LOAD CSV WITH HEADERS FROM 'file:///procuringEntities.csv' AS row CREATE (procuringEntity:ProcuringEntity{name:(row.name)})

Create nodes for (Address)

LOAD CSV WITH HEADERS FROM 'file:///addresses.csv' AS row 
CREATE (address:Address{address:(row.address)})

Create nodes for (Telephone)

LOAD CSV WITH HEADERS FROM 'file:///telephones.csv' AS row 
CREATE (telephone:Telephone{telephone:(row.telephone)})

Create nodes for (ContactPerson)

LOAD CSV WITH HEADERS FROM 'file:///contactPersons.csv' AS row CREATE (contactPerson:ContactPerson{name:(row.name)})

Create nodes for (Email)

LOAD CSV WITH HEADERS FROM 'file:///emails.csv' AS row 
CREATE (email:Email{email:(row.email)})

Now, let’s create some indexes. These are data structures that improve the speed of lookups of nodes by property.

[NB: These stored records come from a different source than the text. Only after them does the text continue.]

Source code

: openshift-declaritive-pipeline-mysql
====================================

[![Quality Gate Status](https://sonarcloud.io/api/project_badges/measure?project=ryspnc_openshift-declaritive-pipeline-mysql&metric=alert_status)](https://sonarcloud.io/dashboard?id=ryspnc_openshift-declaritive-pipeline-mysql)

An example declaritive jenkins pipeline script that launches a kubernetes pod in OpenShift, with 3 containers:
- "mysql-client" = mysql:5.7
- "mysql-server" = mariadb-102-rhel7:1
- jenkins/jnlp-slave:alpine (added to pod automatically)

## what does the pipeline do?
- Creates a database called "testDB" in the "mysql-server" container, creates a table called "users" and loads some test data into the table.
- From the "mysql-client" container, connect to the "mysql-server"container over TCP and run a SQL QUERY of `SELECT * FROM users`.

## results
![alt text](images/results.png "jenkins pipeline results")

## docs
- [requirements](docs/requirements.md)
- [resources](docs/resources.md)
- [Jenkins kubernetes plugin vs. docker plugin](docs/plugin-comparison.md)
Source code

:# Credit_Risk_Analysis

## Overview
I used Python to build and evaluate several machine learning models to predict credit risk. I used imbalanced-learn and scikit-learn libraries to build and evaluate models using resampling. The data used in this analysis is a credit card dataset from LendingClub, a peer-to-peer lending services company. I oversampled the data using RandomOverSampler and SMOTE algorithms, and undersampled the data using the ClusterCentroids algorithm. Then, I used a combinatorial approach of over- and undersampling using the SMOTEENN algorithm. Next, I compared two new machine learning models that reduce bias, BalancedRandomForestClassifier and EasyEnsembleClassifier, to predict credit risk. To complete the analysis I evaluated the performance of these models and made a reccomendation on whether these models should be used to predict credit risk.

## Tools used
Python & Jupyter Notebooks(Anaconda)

Create an index for (Contract:ocid)

CREATE INDEX ON :Contract(ocid)

Create an index for (Tenderer:rfc)

CREATE INDEX ON :Tenderer(rfc)

Create an index for (ProcuringEntity:name)

CREATE INDEX ON :ProcuringEntity(name)

Create an index for (Address:address)

CREATE INDEX ON :Address(address)

Create an index for (Telephone:telephone)

CREATE INDEX ON :Telephone(telephone)

Create an index for (ContactPerson:name)

CREATE INDEX ON :ContactPerson(name)

Create an index for (Email:email)

CREATE INDEX ON :Email(email)

Finally, let’s create relationships.

Create a relationship (TENDER) between (Tenderer) and (Contract)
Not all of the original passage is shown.